The problem
From the entries, copy every line that carries the string "padrões".

---- Entries provided

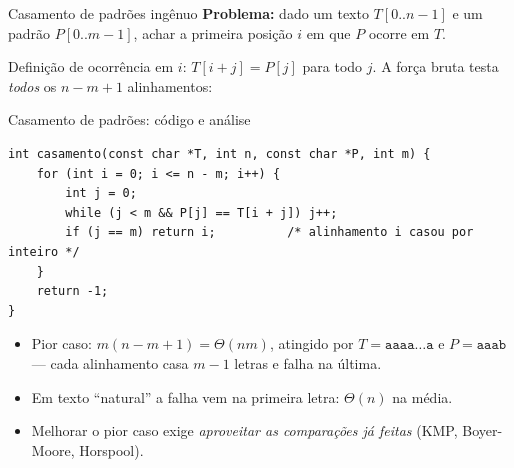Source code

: \documentclass[aspectratio=169]{beamer}
\begin{document}
\begin{frame}{Casamento de padrões ingênuo}
  \textbf{Problema:} dado um texto $T[0..n-1]$ e um padrão $P[0..m-1]$, achar a
  primeira posição $i$ em que $P$ ocorre em $T$.

  \medskip
  Definição de ocorrência em $i$: $T[i+j] = P[j]$ para todo $j$. A força bruta
  testa \emph{todos} os $n-m+1$ alinhamentos:

  \begin{center}
  \end{center}
\end{frame}

\begin{frame}[fragile]{Casamento de padrões: código e análise}
\begin{lstlisting}
int casamento(const char *T, int n, const char *P, int m) {
    for (int i = 0; i <= n - m; i++) {
        int j = 0;
        while (j < m && P[j] == T[i + j]) j++;
        if (j == m) return i;          /* alinhamento i casou por inteiro */
    }
    return -1;
}
\end{lstlisting}

  \begin{itemize}
    \item Pior caso: $m(n-m+1) = \Theta(nm)$, atingido por
      $T = \texttt{aaaa\ldots a}$ e $P = \texttt{aaab}$ --- cada alinhamento casa
      $m-1$ letras e falha na última.
    \item Em texto ``natural'' a falha vem na primeira letra: $\Theta(n)$ na média.
    \item Melhorar o pior caso exige \emph{aproveitar as comparações já feitas}
      (KMP, Boyer-Moore, Horspool).
  \end{itemize}
\end{frame}
\end{document}
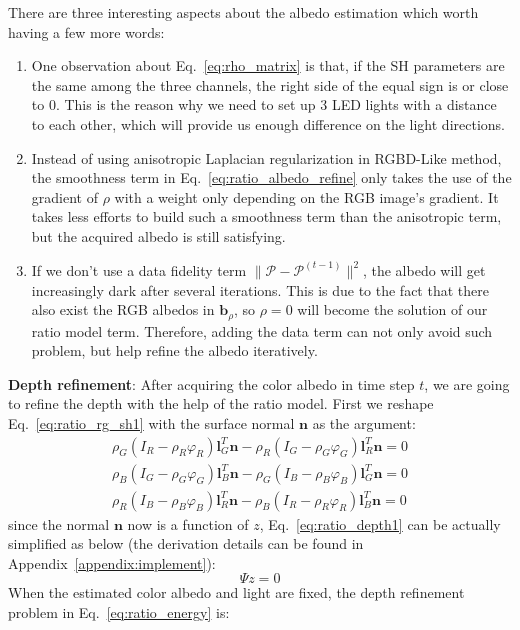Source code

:There are three interesting aspects about the albedo estimation which worth having a few more words:
\begin{enumerate}
    \item One observation about Eq.~\ref{eq:rho_matrix} is that, if the SH parameters are the same among the three channels, the right side of the equal sign is or close to 0. 
    This is the reason why we need to set up 3 LED lights with a distance to each other, which will provide us enough difference on the light directions.
    \item Instead of using anisotropic Laplacian regularization in RGBD-Like method, the smoothness term in Eq.~\ref{eq:ratio_albedo_refine} only takes the use of the gradient of $\rho$ with a weight only depending on the RGB image's gradient.
    It takes less efforts to build such a smoothness term than the anisotropic term, but the acquired albedo is still satisfying.
    \item If we don't use a data fidelity term $\lVert \mathcal{P} - \mathcal{P}^{(t-1)}\rVert^2$, the albedo will get increasingly dark after several iterations. 
    This is due to the fact that there also exist the RGB albedos in $\mathbf{b}_{\rho}$, so $\rho = 0$ will become the solution of our ratio model term.
    Therefore, adding the data term can not only avoid such problem, but help refine the albedo iteratively. 
\end{enumerate}

\textbf{Depth refinement}:
After acquiring the color albedo in time step $t$, we are going to refine the depth with the help of the ratio model.
First we reshape Eq.~\ref{eq:ratio_rg_sh1} with the surface normal $\mathbf{n}$ as the argument:
\begin{equation}\label{eq:ratio_depth1}
\begin{split}
\rho_G (I_R - \rho_R \varphi_R)\mathbf{l}_G^T \mathbf{n} - \rho_R (I_G - \rho_G \varphi_G)\mathbf{l}_R^T\mathbf{n} = 0\\
\rho_B (I_G - \rho_G \varphi_G)\mathbf{l}_B^T \mathbf{n} - \rho_G (I_B - \rho_B \varphi_B)\mathbf{l}_G^T\mathbf{n} = 0\\
\rho_R (I_B - \rho_B \varphi_B)\mathbf{l}_R^T \mathbf{n} - \rho_B (I_R - \rho_R \varphi_R)\mathbf{l}_B^T\mathbf{n} = 0 
\end{split}
\end{equation}
since the normal $\mathbf{n}$ now is a function of $z$, Eq.~\ref{eq:ratio_depth1} can be actually simplified as below (the derivation details can be found in Appendix~\ref{appendix:implement}):
\begin{equation}
    \Psi z = 0
\end{equation}
When the estimated color albedo and light are fixed, the depth refinement problem in Eq.~\ref{eq:ratio_energy} is:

--------

Written response
\begin{frame}{Casamento de padrões ingênuo}
\begin{frame}[fragile]{Casamento de padrões: código e análise}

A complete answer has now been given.